In patients with STS, [18F]FDG-PET/CTs are often acquired for staging. Next to the identification of metastatic lesions, these scans provide quantitative information on the metabolic activity of the tumor tissue. The results in this study show that this biological characteristic has a prognostic value and turned out to be an independent predictor of overall survival in the soft tissue sarcoma patient group with metastatic disease. This information on tumor biology adds to the already known prognostic clinical parameters reported in the literature by Billingsley et al., Italiano et al., and Lochner et al., such as patient age, disease-free interval, number of lesions, FNCLCC grade, and histologic subtype [4,5,6].
In a systematic search that was conducted in preparation of this study, no report was found on the value of [18F]FDG-PET features in metastatic STS patients (Appendix A), while prognosis is especially relevant in a cohort where cure might not be the primary goal of treatment.

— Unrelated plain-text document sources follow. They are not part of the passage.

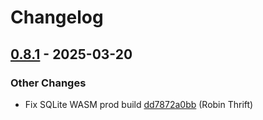 # Changelog

## [0.8.1](https://github.com/RobinThrift/belt/releases/tag/v0.8.1) - 2025-03-20

### <!-- 6 -->Other Changes

- Fix SQLite WASM prod build [dd7872a0bb](https://github.com/RobinThrift/belt/commit/dd7872a0bb26e88688e36e2a0816fc69bb44da02) (Robin Thrift)

[0.8.1]: https://github.com/RobinThrift/belt/compare/v0.8.0..v0.8.1

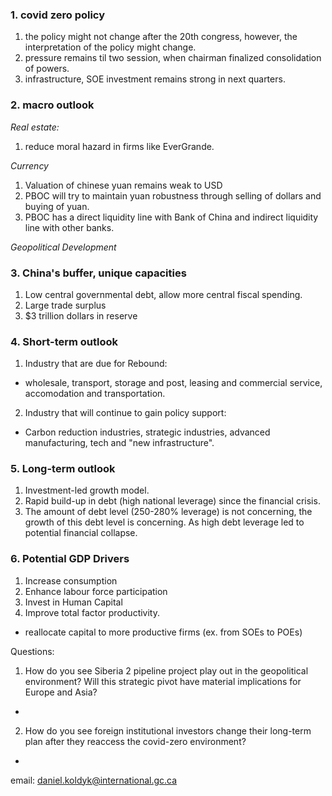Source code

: ### 1. covid zero policy
1. the policy might not change after the 20th congress, however, the interpretation of the policy might change. 
2. pressure remains til two session, when chairman finalized consolidation of powers. 
3. infrastructure, SOE investment remains strong in next quarters. 

### 2. macro outlook
*Real estate:*
1. reduce moral hazard in firms like EverGrande. 

*Currency*
1. Valuation of chinese yuan remains weak to USD
2. PBOC will try to maintain yuan robustness through selling of dollars and buying of yuan. 
3. PBOC has a direct liquidity line with Bank of China and indirect liquidity line with other banks.

*Geopolitical Development*

### 3. China's buffer, unique capacities
1. Low central governmental debt, allow more central fiscal spending. 
2. Large trade surplus
3. $3 trillion dollars in reserve

### 4. Short-term outlook
1. Industry that are due for Rebound:
- wholesale, transport, storage and post, leasing and commercial service, accomodation and transportation.
2. Industry that will continue to gain policy support:
- Carbon reduction industries, strategic industries, advanced manufacturing, tech and "new infrastructure". 

### 5. Long-term outlook
1. Investment-led growth model.
2. Rapid build-up in debt (high national leverage) since the financial crisis. 
3. The amount of debt level (250-280% leverage) is not concerning, the growth of this debt level is concerning. As high debt leverage led to potential financial collapse. 

### 6. Potential GDP Drivers
1. Increase consumption
2. Enhance labour force participation
3. Invest in Human Capital
4. Improve total factor productivity. 
- reallocate capital to more productive firms (ex. from SOEs to POEs)

Questions:
1. How do you see Siberia 2 pipeline project play out in the geopolitical environment? Will this strategic pivot have material implications for Europe and Asia? 
- 
2. How do you see foreign institutional investors change their long-term plan after they reaccess the covid-zero environment? 
-

email: daniel.koldyk@international.gc.ca

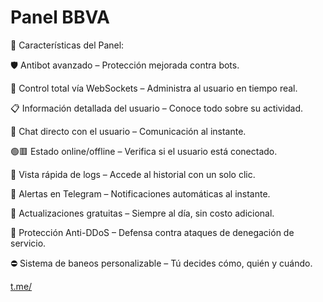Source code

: # Panel BBVA
🚀 Características del Panel:

🛡 Antibot avanzado – Protección mejorada contra bots.

🧠 Control total vía WebSockets – Administra al usuario en tiempo real.

📋 Información detallada del usuario – Conoce todo sobre su actividad.

💬 Chat directo con el usuario – Comunicación al instante.

🟢🟥 Estado online/offline – Verifica si el usuario está conectado.

📜 Vista rápida de logs – Accede al historial con un solo clic.

📢 Alertas en Telegram – Notificaciones automáticas al instante.

🔄 Actualizaciones gratuitas – Siempre al día, sin costo adicional.

🧱 Protección Anti-DDoS – Defensa contra ataques de denegación de servicio.

⛔️ Sistema de baneos personalizable – Tú decides cómo, quién y cuándo.

[t.me/](https://t.me/phishingespain)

The prognostic value of [18F]FDG-PET features in non-metastatic STS is studied more extensively. Original investigations focusing on this topic in patients with localized disease have found [18F]FDG-PET features to be significantly predictive for progression-free and overall survival [20,21,22,23]. Nevertheless, in some of these studies, the added value of the features is not corrected for clinical parameters, such as resectability of the tumor, neoadjuvant treatment, etc., leaving the effect of [18F]FDG-PET features difficult to interpret on an individual level. In studies performing multivariate analyses, results are variable and partly clouded due to the limited statistical power caused by small cohort sizes [24,25,26].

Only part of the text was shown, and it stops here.